[Opening AVAILABLE RECORDS section]

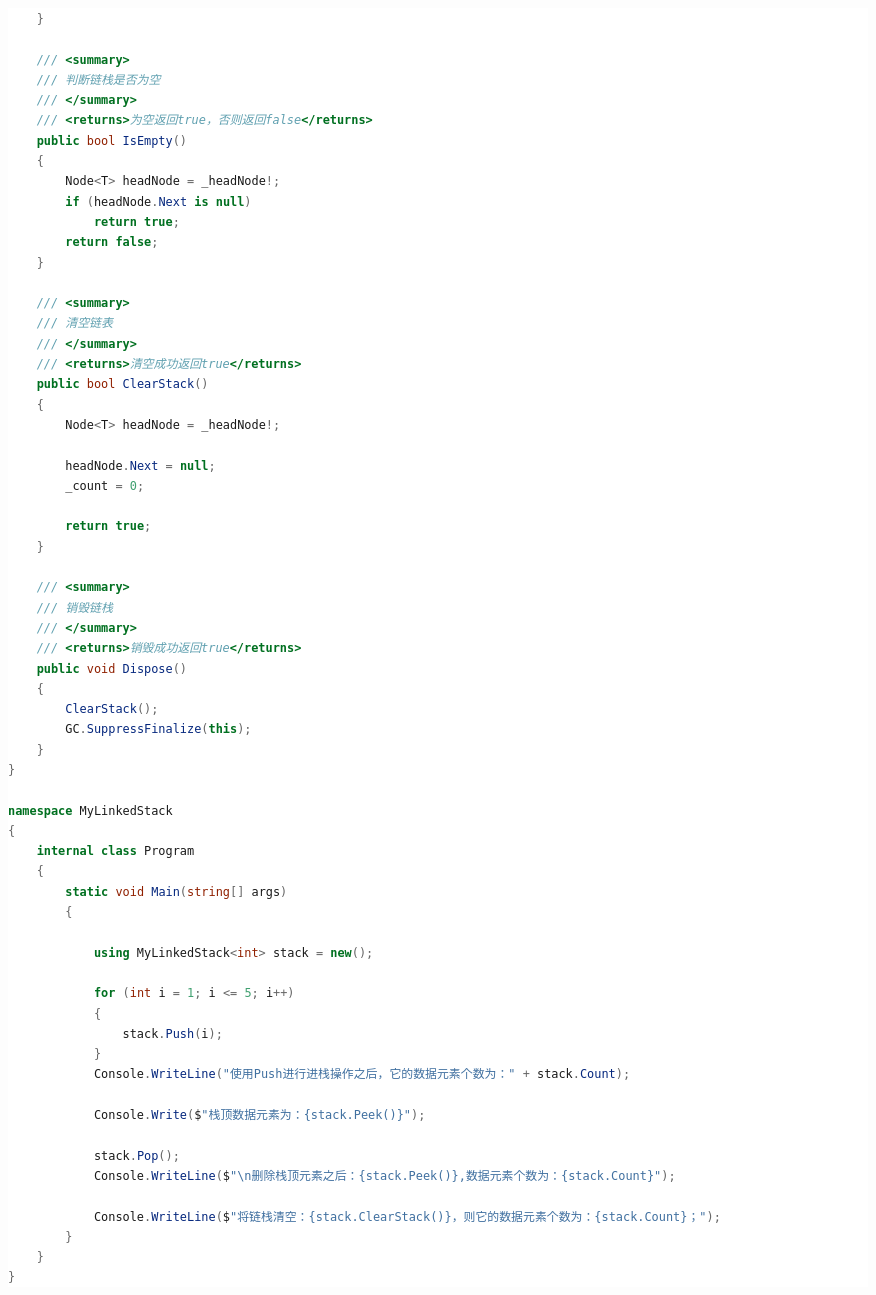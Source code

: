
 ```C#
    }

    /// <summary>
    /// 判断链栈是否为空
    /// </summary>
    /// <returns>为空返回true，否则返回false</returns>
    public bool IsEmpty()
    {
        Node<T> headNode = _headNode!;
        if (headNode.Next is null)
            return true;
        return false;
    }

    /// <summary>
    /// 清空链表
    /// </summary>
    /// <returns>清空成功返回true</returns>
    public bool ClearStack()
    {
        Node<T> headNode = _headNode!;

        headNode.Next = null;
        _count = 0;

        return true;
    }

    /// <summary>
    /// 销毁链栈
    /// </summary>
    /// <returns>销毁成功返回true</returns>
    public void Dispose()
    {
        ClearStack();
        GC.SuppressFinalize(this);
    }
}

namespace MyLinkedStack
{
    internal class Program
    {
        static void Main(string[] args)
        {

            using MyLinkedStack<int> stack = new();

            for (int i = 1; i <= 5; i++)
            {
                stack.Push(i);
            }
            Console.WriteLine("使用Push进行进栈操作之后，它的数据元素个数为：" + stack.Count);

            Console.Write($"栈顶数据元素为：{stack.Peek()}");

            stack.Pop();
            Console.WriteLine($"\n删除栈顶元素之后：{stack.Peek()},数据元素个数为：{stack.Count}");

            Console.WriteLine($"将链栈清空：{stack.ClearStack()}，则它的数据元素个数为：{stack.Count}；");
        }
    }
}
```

[Closing AVAILABLE RECORDS section]
[Opening AVAILABLE RECORDS section]

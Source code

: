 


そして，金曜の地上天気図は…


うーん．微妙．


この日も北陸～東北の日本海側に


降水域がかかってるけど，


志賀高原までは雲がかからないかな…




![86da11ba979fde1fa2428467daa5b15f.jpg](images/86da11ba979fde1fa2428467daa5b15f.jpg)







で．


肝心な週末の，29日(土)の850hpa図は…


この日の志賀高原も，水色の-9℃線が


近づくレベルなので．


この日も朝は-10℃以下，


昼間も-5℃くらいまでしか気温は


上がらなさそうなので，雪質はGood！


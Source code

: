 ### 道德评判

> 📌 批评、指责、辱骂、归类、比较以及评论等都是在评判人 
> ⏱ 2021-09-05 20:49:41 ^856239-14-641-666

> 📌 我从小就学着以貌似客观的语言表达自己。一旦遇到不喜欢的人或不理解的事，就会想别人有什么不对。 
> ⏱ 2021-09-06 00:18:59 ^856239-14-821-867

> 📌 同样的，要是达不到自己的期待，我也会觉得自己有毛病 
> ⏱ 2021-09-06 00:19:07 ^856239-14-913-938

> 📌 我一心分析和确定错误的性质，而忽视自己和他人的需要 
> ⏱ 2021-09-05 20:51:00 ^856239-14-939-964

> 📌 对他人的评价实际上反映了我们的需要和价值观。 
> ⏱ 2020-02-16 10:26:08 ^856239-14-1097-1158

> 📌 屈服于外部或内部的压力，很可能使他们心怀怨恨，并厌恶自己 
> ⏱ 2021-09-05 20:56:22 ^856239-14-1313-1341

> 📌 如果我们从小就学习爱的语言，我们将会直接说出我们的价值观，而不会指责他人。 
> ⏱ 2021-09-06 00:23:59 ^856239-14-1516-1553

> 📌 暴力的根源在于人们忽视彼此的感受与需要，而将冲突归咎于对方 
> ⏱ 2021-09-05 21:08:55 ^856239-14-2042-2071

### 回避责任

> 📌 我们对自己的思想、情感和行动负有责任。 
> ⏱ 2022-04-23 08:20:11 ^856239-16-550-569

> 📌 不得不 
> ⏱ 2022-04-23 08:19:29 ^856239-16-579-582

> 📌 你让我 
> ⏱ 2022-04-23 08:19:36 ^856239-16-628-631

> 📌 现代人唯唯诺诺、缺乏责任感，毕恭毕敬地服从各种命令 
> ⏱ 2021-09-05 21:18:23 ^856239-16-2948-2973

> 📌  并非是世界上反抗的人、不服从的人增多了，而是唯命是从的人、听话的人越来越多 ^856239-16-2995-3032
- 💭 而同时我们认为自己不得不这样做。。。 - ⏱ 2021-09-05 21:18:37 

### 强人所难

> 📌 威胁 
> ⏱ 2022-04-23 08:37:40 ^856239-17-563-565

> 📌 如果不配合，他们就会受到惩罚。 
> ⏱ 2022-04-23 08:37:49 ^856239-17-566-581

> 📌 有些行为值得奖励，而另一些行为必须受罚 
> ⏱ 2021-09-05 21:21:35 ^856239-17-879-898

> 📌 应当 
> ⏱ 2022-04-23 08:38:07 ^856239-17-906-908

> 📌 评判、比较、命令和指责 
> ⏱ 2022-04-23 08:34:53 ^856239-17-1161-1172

[Closing AVAILABLE RECORDS section]

Each line of the data that holds "null" should be copied.

> _RESULT_:
        if (headNode.Next is null)
        headNode.Next = null;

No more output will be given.